The combinatorial Nullstellensatz

I haven’t done a proper math blog post for awhile, and I’ve been meaning to learn more about the polynomial method, so I thought I’d sit down and get to grips with the “combinatorial Nullstellensatz” (see Alon (1999)).

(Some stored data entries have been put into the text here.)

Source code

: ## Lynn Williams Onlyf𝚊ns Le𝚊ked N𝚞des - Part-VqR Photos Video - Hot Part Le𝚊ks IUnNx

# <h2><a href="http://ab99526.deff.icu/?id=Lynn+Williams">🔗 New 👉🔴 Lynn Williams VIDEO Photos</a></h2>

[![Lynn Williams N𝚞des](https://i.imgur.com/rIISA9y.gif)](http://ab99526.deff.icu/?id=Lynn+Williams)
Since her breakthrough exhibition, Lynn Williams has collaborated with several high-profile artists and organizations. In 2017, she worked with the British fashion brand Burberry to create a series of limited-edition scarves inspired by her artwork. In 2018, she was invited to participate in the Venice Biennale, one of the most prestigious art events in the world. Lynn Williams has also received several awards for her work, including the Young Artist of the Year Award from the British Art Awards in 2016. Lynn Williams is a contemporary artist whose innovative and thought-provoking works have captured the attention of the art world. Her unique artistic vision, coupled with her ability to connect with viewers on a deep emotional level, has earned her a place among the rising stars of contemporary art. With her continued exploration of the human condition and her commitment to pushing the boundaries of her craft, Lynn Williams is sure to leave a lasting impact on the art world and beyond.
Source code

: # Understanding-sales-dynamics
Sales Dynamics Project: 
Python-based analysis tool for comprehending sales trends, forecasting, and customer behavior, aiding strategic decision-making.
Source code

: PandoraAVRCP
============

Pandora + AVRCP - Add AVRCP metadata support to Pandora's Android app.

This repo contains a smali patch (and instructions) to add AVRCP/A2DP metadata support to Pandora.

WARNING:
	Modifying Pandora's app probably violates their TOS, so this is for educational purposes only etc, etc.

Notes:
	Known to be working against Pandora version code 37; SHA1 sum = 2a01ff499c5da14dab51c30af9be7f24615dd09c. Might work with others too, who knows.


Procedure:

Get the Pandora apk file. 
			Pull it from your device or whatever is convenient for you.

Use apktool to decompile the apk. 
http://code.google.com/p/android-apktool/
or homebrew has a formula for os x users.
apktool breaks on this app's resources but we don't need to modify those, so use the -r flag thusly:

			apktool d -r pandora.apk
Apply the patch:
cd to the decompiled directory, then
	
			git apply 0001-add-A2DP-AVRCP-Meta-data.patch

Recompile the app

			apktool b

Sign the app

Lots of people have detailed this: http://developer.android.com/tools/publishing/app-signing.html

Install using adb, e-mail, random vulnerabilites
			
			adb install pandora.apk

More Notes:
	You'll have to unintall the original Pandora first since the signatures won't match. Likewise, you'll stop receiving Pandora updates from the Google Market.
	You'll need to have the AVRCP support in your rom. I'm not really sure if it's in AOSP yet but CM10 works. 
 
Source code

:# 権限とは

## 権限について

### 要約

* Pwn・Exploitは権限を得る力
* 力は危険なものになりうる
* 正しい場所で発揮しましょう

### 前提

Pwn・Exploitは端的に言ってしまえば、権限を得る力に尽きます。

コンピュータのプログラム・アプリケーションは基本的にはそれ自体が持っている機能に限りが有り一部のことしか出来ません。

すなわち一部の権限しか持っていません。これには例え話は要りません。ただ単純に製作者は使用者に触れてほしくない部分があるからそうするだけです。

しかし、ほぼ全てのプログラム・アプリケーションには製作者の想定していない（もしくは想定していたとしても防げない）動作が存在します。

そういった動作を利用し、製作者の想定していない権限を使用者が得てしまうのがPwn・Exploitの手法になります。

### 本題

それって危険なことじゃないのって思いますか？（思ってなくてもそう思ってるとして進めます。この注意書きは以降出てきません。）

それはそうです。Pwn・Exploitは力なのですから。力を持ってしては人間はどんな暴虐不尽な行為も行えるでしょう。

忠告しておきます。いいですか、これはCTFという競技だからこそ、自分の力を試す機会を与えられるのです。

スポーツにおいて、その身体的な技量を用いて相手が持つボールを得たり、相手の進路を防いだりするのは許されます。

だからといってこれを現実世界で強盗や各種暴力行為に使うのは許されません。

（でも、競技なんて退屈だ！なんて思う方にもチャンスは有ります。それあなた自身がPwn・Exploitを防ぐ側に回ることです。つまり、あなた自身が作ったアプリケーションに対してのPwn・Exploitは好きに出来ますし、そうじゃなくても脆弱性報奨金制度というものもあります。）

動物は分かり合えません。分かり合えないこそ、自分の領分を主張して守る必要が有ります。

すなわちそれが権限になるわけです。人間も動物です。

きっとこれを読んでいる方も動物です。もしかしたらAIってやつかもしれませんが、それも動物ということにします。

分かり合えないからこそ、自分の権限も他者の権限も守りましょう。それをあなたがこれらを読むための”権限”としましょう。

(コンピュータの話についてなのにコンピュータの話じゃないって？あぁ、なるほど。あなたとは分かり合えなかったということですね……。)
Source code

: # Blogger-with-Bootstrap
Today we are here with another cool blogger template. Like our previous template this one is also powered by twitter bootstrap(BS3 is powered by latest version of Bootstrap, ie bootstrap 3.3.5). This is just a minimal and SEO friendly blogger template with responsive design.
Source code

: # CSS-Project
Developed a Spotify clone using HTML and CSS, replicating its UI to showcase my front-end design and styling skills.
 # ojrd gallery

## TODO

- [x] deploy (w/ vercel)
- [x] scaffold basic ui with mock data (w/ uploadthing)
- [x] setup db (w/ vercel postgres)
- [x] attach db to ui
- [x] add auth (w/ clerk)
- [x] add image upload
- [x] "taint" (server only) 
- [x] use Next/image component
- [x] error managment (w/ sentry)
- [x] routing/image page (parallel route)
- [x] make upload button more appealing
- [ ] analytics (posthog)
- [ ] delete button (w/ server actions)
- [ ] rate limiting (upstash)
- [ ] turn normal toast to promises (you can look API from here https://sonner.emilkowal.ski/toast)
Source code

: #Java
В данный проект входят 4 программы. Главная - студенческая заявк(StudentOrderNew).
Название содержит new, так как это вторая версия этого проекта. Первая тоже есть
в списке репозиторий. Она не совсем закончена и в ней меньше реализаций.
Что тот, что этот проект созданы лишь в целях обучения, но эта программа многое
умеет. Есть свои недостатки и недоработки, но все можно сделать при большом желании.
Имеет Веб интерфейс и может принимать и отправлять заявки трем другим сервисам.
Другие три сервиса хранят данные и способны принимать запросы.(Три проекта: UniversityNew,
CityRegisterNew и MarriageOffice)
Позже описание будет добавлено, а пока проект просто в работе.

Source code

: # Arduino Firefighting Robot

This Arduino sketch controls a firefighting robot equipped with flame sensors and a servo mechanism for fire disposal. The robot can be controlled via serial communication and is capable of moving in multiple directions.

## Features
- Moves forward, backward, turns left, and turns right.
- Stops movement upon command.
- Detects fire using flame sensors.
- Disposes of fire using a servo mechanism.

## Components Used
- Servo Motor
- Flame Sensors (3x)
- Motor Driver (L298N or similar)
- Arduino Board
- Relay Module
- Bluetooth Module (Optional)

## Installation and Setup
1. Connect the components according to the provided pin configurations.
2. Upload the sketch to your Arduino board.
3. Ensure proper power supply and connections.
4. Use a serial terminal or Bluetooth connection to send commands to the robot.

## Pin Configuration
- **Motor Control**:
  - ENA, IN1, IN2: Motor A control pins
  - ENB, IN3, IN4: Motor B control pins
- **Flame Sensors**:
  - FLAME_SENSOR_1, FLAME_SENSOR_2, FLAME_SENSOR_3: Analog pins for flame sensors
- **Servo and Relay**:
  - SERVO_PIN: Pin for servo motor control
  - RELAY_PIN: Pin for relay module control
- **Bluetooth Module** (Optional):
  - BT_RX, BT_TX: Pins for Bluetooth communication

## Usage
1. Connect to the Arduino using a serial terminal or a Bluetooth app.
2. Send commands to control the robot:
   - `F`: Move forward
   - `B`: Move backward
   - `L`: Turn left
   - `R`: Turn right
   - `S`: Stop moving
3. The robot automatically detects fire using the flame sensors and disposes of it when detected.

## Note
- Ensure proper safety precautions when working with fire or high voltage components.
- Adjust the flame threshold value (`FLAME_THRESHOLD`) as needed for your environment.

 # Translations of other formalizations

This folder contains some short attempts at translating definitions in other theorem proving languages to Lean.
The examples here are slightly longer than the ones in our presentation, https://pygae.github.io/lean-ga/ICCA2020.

This was prompted when I realised that there were a couple of exercises in of Knuth’s books (namely Volume 2 and Volume 4, Fascicle 5) that concern the Nullstellensatz. (I’m working off a preliminary draft of Mathematical Preliminaries Redux (MPR), which was posted to Knuth’s website before the book came out; it is no longer there because the book is now out! I do not know if the exercises (and numbering) in my draft correspond to the exercises in the actual book.) I must confess to having seen the proof of the Nullstellensatz before in Tao and Vu’s Additive Combinatorics which I read (read: skimmed) about three months ago, but I have forgotten it and so this post will see me trying to reconstruct it, with some hints from Knuth.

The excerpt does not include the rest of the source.